- Ora... Agora ele quer piedade – Ela voltou com a cabeça ao normal – DEPOIS DE MALDITOS QUINZE ANOS NOS PERSEGUINDO, VOCÊ QUER QUE EU TENHA PENA DELE, SEU CÃO IMUNDO?! – A voz, mais grave, gutural e volumosa fez até o último pelo de Pierre se arrepiar – Primeiro... vou acabar com esse maldito... E você será o próximo, Pierre..
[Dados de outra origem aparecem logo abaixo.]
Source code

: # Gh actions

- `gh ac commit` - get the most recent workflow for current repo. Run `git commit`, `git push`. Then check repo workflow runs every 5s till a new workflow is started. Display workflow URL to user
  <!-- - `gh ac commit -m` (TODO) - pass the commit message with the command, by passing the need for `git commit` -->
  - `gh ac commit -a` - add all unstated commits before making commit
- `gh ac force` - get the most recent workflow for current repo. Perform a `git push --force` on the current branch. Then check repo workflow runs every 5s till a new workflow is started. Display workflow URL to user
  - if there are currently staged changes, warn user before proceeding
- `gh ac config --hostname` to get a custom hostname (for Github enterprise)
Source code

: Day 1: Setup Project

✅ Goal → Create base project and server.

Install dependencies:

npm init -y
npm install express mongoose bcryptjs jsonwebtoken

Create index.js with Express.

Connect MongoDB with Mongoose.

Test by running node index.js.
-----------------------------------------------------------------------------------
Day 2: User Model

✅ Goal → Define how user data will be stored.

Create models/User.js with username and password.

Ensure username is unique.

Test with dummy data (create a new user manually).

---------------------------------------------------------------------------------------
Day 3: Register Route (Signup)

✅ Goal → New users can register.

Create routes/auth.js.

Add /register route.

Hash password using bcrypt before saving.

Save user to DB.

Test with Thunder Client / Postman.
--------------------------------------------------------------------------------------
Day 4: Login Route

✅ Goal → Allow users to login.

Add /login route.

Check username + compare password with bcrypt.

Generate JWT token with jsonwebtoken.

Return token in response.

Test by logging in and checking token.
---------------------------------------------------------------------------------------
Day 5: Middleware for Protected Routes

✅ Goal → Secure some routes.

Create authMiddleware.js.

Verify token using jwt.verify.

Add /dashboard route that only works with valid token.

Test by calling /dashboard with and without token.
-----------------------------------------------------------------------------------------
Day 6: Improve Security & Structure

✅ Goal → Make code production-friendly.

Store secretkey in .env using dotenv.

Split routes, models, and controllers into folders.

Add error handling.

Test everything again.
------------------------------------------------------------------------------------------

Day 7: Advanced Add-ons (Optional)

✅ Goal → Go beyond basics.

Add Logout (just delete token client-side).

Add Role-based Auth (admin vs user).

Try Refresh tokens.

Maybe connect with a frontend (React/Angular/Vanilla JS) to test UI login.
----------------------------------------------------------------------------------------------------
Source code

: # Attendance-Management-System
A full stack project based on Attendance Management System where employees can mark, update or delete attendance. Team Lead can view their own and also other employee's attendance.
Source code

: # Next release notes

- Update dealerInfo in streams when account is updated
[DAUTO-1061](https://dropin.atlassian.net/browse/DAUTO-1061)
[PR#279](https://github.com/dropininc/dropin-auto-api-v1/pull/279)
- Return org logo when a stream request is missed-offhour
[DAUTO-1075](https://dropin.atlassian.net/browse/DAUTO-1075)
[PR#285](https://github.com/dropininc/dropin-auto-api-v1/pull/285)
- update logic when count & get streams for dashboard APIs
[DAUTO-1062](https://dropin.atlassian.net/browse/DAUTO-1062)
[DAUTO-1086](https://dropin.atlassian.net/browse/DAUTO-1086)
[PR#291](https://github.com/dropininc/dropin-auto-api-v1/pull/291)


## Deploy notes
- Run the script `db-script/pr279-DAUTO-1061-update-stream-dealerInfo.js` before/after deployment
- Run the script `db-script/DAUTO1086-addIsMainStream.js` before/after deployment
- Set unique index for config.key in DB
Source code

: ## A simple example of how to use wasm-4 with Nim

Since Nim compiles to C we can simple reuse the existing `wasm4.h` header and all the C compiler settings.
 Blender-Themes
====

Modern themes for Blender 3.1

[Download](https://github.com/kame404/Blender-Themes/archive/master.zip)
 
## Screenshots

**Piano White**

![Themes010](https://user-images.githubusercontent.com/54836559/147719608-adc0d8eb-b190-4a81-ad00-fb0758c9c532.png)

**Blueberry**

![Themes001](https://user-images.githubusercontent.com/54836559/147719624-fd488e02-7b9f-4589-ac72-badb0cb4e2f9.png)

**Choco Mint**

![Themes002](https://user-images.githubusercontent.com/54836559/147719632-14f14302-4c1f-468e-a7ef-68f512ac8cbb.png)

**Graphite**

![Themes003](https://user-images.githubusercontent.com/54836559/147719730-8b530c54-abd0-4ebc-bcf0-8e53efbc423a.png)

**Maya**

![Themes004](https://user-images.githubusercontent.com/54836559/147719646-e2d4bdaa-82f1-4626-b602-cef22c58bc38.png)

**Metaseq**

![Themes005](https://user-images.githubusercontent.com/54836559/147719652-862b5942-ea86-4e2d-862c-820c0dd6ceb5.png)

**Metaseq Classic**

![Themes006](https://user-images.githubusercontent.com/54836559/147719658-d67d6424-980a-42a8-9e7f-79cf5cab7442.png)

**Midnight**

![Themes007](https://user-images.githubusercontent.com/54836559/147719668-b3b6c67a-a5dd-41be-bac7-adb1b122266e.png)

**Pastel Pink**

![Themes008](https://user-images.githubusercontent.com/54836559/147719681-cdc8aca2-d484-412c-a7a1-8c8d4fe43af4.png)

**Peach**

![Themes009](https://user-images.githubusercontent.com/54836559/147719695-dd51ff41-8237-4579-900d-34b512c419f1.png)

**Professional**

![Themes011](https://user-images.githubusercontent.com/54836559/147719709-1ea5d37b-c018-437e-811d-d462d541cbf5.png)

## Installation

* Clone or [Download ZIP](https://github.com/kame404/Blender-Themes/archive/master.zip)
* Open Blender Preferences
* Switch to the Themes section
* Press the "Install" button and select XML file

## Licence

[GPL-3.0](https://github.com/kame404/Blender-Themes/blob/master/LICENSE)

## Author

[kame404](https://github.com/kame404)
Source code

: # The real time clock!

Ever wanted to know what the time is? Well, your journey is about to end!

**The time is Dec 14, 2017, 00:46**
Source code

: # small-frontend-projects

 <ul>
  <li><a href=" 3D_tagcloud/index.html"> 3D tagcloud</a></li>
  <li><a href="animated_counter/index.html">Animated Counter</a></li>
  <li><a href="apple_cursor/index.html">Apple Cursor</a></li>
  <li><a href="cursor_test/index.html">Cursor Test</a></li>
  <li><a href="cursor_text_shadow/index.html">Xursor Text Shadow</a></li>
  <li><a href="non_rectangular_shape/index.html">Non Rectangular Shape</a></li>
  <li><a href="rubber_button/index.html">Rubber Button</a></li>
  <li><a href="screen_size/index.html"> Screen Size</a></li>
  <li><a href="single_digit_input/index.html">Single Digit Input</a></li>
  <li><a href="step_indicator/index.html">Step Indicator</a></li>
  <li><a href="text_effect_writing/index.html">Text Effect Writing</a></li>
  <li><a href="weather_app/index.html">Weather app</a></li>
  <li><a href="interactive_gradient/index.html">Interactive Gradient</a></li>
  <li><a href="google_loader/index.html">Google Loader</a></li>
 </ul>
Jacques sabia o que viria agora. Ele se virou para não ver a cena que seguir, fechando seus olhos com força. Depois, tampou os delicados ouvidos da pequena Marie com suas mãos, numa tentativa de isolá-la desse cruel fato. Pierre olhou para os lados, assustado e reparou que o outro guarda já havia fugido também. Estava sozinho, agora. Então voltou sua visão ao soldado, que estava ficando pálido, mas ainda se debatia, embora de forma mais fraca. A mão feita de sangue apertou mais a garganta do pobre homem. A tosse seca e sem ar do homem fazia Jacques se sentir cada vez pior. Pierre começou a notar que o lugar começou a ficar mais quente. O suor já começava a escorrer pela testa quando ele viu algo estranho... Se é que fosse possível ficar mais. Havia vapor saindo da boca do homem suspenso no ar. À primeira instância, o vapor ainda era branco, como o de água. Mas, após alguns segundos, a fumaça começou a trocar de tonalidade, passando por um rosa claro, que ficava mais e mais concentrado, até tornar-se rubro... Como o sangue. Também era visível que o vapor ficou mais denso, encorpado, parecendo um macabro fantasma vermelho dançando e circulando suavemente. A cada instante que passava, o vapor começava a sair de outros orifícios do guarda: fendas dos olhos, narinas, ouvidos e poros da pele. A cada segundo de extração do vapor, o homem urrava de dor. Era um berro tenebroso, aterrorizado, como se percebesse que sua vida estava saindo por cada fenda de seu corpo. A cada momento que seus berros ecoavam dolorosamente nos ouvidos daqueles que ouviam, podia-se perceber que as forças do rapaz, que já eram poucas, estavam esvaindo junto com aquela fumaça vermelha. Em poucos minutos, tudo que restou foi o calor, a nuvem rubra, o silêncio e um corpo seco, flutuando.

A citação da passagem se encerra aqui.